*Prompt*: The entries are to be repeated exactly, with all pictures omitted.

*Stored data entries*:
========
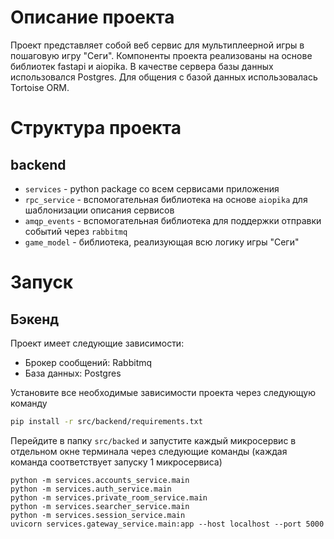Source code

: # Описание проекта

Проект представляет собой веб сервис для мультиплеерной игры в пошаговую игру "Сеги". Компоненты проекта реализованы на основе
библиотек fastapi и aiopika. В качестве сервера базы данных использовался Postgres. Для общения с базой данных использовалась
Tortoise ORM.

# Структура проекта

## backend

* `services` - python package со всем сервисами приложения
* `rpc_service` - вспомогательная библиотека на основе `aiopika` для шаблонизации описания сервисов
* `amqp_events` - вспомогательная библиотека для поддержки отправки событий через `rabbitmq`
* `game_model` - библиотека, реализующая всю логику игры "Сеги"

# Запуск

## Бэкенд

Проект имеет следующие зависимости:
* Брокер сообщений: Rabbitmq
* База данных: Postgres

Установите все необходимые зависимости проекта через следующую команду

```bash
pip install -r src/backend/requirements.txt
```

Перейдите в папку `src/backed` и запустите каждый микросервис в отдельном окне терминала через следующие команды (каждая команда соответствует запуску 1 микросервиса)

```
python -m services.accounts_service.main
python -m services.auth_service.main
python -m services.private_room_service.main
python -m services.searcher_service.main
python -m services.session_service.main
uvicorn services.gateway_service.main:app --host localhost --port 5000
```
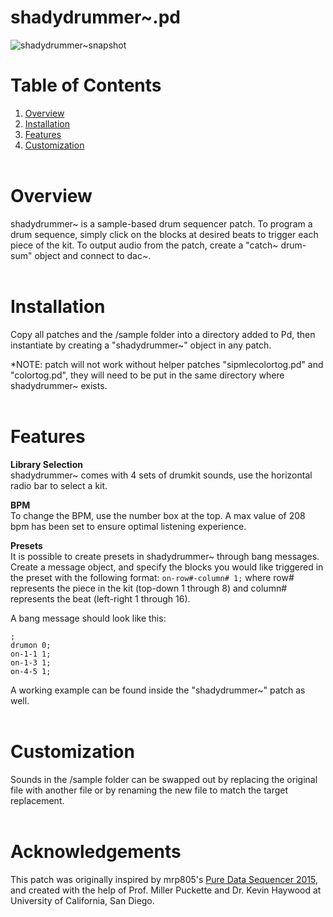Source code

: # shadydrummer~.pd
![shadydrummer~snapshot](https://i.imgur.com/j9wB29L.png)

# Table of Contents
1. [Overview](#overview)
2. [Installation](#installation)
3. [Features](#features)
4. [Customization](#customization)
<br><br>

# Overview
shadydrummer~ is a sample-based drum sequencer patch. To program a drum sequence, simply click on the blocks at desired beats to trigger each piece of the kit. To output audio from the patch, create a "catch~ drum-sum" object and connect to dac~.
<br><br>

# Installation
Copy all patches and the /sample folder into a directory added to Pd, then instantiate by creating a "shadydrummer~" object in any patch.

*NOTE: patch will not work without helper patches "sipmlecolortog.pd" and "colortog.pd", they will need to be put in the same directory where shadydrummer~ exists.
<br><br>

# Features
**Library Selection**<br>
shadydrummer~ comes with 4 sets of drumkit sounds, use the horizontal radio bar to select a kit.<br>

**BPM**<br>
To change the BPM, use the number box at the top. A max value of 208 bpm has been set to ensure optimal listening experience.

**Presets**<br>
It is possible to create presets in shadydrummer~ through bang messages. Create a message object, and specify the blocks you would like triggered in the preset with the following format: `on-row#-column# 1;` where row# represents the piece in the kit (top-down 1 through 8) and column# represents the beat (left-right 1 through 16).

A bang message should look like this:
```
;
drumon 0;
on-1-1 1;
on-1-3 1;
on-4-5 1;
```
A working example can be found inside the "shadydrummer~" patch as well.<br><br>

# Customization
Sounds in the /sample folder can be swapped out by replacing the original file with another file or by renaming the new file to match the target replacement.<br><br>

# Acknowledgements
This patch was originally inspired by mrp805's [Pure Data Sequencer 2015](https://youtu.be/9Nz0bxwoqQE), and created with the help of Prof. Miller Puckette and Dr. Kevin Haywood at University of California, San Diego.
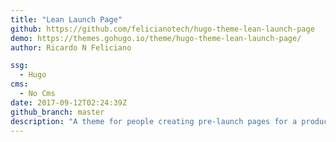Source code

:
 ```yaml
---
title: "Lean Launch Page"
github: https://github.com/felicianotech/hugo-theme-lean-launch-page
demo: https://themes.gohugo.io/theme/hugo-theme-lean-launch-page/
author: Ricardo N Feliciano

ssg:
  - Hugo
cms:
  - No Cms
date: 2017-09-12T02:24:39Z
github_branch: master
description: "A theme for people creating pre-launch pages for a product or business. Allows you to have a landing page while collecting emails."
---
```

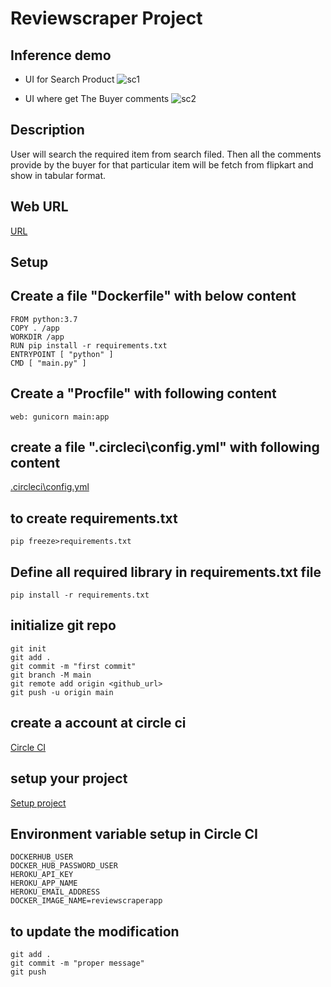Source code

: # Reviewscraper Project

## Inference demo
- UI for Search Product 
![sc1](https://user-images.githubusercontent.com/76595524/149091308-5e4a9f86-74af-459d-85d8-1b134d4f4c8d.jpg)

- UI where get The Buyer comments 
![sc2](https://user-images.githubusercontent.com/76595524/149091325-e8b1b26b-2586-4764-b919-4958daac3dd8.jpg)

## Description
User will search the required item from search filed. Then all the comments provide by the buyer for that particular item will be fetch from flipkart and show in tabular format.

## Web URL
<a href="https://reviewscraperapp.herokuapp.com/">URL</a>

## Setup

## Create a file "Dockerfile" with below content

```
FROM python:3.7
COPY . /app
WORKDIR /app
RUN pip install -r requirements.txt
ENTRYPOINT [ "python" ]
CMD [ "main.py" ]
```


## Create a "Procfile" with following content
```
web: gunicorn main:app
```


## create a file ".circleci\config.yml" with following content
<a href="https://github.com/abhisheksaharaja/Flight_Price_Prediction_ML_Project/blob/main/.circleci/config.yml">.circleci\config.yml</a>


## to create requirements.txt
```
pip freeze>requirements.txt
```

## Define all required library in requirements.txt file
```
pip install -r requirements.txt
```

## initialize git repo
```
git init
git add .
git commit -m "first commit"
git branch -M main
git remote add origin <github_url>
git push -u origin main
```

## create a account at circle ci

<a href="https://circleci.com/login/">Circle CI</a>


## setup your project 

<a href="https://app.circleci.com/projects/project-dashboard/github/abhisheksaharaja/"> Setup project </a>


## Environment variable setup in Circle CI

```
DOCKERHUB_USER
DOCKER_HUB_PASSWORD_USER
HEROKU_API_KEY
HEROKU_APP_NAME
HEROKU_EMAIL_ADDRESS
DOCKER_IMAGE_NAME=reviewscraperapp
```

## to update the modification

```
git add .
git commit -m "proper message"
git push 
```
========
*Solution to this problem*:
Source code

: # Описание проекта

Проект представляет собой веб сервис для мультиплеерной игры в пошаговую игру "Сеги". Компоненты проекта реализованы на основе
библиотек fastapi и aiopika. В качестве сервера базы данных использовался Postgres. Для общения с базой данных использовалась
Tortoise ORM.

# Структура проекта

## backend

* `services` - python package со всем сервисами приложения
* `rpc_service` - вспомогательная библиотека на основе `aiopika` для шаблонизации описания сервисов
* `amqp_events` - вспомогательная библиотека для поддержки отправки событий через `rabbitmq`
* `game_model` - библиотека, реализующая всю логику игры "Сеги"

# Запуск

## Бэкенд

Проект имеет следующие зависимости:
* Брокер сообщений: Rabbitmq
* База данных: Postgres

Установите все необходимые зависимости проекта через следующую команду

```bash
pip install -r src/backend/requirements.txt
```

Перейдите в папку `src/backed` и запустите каждый микросервис в отдельном окне терминала через следующие команды (каждая команда соответствует запуску 1 микросервиса)

```
python -m services.accounts_service.main
python -m services.auth_service.main
python -m services.private_room_service.main
python -m services.searcher_service.main
python -m services.session_service.main
uvicorn services.gateway_service.main:app --host localhost --port 5000
```
Source code

: # shadydrummer~.pd
![shadydrummer~snapshot](https://i.imgur.com/j9wB29L.png)

# Table of Contents
1. [Overview](#overview)
2. [Installation](#installation)
3. [Features](#features)
4. [Customization](#customization)
<br><br>

# Overview
shadydrummer~ is a sample-based drum sequencer patch. To program a drum sequence, simply click on the blocks at desired beats to trigger each piece of the kit. To output audio from the patch, create a "catch~ drum-sum" object and connect to dac~.
<br><br>

# Installation
Copy all patches and the /sample folder into a directory added to Pd, then instantiate by creating a "shadydrummer~" object in any patch.

*NOTE: patch will not work without helper patches "sipmlecolortog.pd" and "colortog.pd", they will need to be put in the same directory where shadydrummer~ exists.
<br><br>

# Features
**Library Selection**<br>
shadydrummer~ comes with 4 sets of drumkit sounds, use the horizontal radio bar to select a kit.<br>

**BPM**<br>
To change the BPM, use the number box at the top. A max value of 208 bpm has been set to ensure optimal listening experience.

**Presets**<br>
It is possible to create presets in shadydrummer~ through bang messages. Create a message object, and specify the blocks you would like triggered in the preset with the following format: `on-row#-column# 1;` where row# represents the piece in the kit (top-down 1 through 8) and column# represents the beat (left-right 1 through 16).

A bang message should look like this:
```
;
drumon 0;
on-1-1 1;
on-1-3 1;
on-4-5 1;
```
A working example can be found inside the "shadydrummer~" patch as well.<br><br>

# Customization
Sounds in the /sample folder can be swapped out by replacing the original file with another file or by renaming the new file to match the target replacement.<br><br>

# Acknowledgements
This patch was originally inspired by mrp805's [Pure Data Sequencer 2015](https://youtu.be/9Nz0bxwoqQE), and created with the help of Prof. Miller Puckette and Dr. Kevin Haywood at University of California, San Diego.
Source code

:
 ```yaml
---
title: "Lean Launch Page"
github: https://github.com/felicianotech/hugo-theme-lean-launch-page
demo: https://themes.gohugo.io/theme/hugo-theme-lean-launch-page/
author: Ricardo N Feliciano

ssg:
  - Hugo
cms:
  - No Cms
date: 2017-09-12T02:24:39Z
github_branch: master
description: "A theme for people creating pre-launch pages for a product or business. Allows you to have a landing page while collecting emails."
---
```

Source code

: # Reviewscraper Project

## Inference demo
- UI for Search Product 
![sc1](https://user-images.githubusercontent.com/76595524/149091308-5e4a9f86-74af-459d-85d8-1b134d4f4c8d.jpg)

- UI where get The Buyer comments 
![sc2](https://user-images.githubusercontent.com/76595524/149091325-e8b1b26b-2586-4764-b919-4958daac3dd8.jpg)

## Description
User will search the required item from search filed. Then all the comments provide by the buyer for that particular item will be fetch from flipkart and show in tabular format.

## Web URL
<a href="https://reviewscraperapp.herokuapp.com/">URL</a>

## Setup

## Create a file "Dockerfile" with below content

```
FROM python:3.7
COPY . /app
WORKDIR /app
RUN pip install -r requirements.txt
ENTRYPOINT [ "python" ]
CMD [ "main.py" ]
```


## Create a "Procfile" with following content
```
web: gunicorn main:app
```


## create a file ".circleci\config.yml" with following content
<a href="https://github.com/abhisheksaharaja/Flight_Price_Prediction_ML_Project/blob/main/.circleci/config.yml">.circleci\config.yml</a>


## to create requirements.txt
```
pip freeze>requirements.txt
```

## Define all required library in requirements.txt file
```
pip install -r requirements.txt
```

## initialize git repo
```
git init
git add .
git commit -m "first commit"
git branch -M main
git remote add origin <github_url>
git push -u origin main
```

## create a account at circle ci

<a href="https://circleci.com/login/">Circle CI</a>


## setup your project 

<a href="https://app.circleci.com/projects/project-dashboard/github/abhisheksaharaja/"> Setup project </a>


## Environment variable setup in Circle CI

```
DOCKERHUB_USER
DOCKER_HUB_PASSWORD_USER
HEROKU_API_KEY
HEROKU_APP_NAME
HEROKU_EMAIL_ADDRESS
DOCKER_IMAGE_NAME=reviewscraperapp
```

## to update the modification

```
git add .
git commit -m "proper message"
git push 
```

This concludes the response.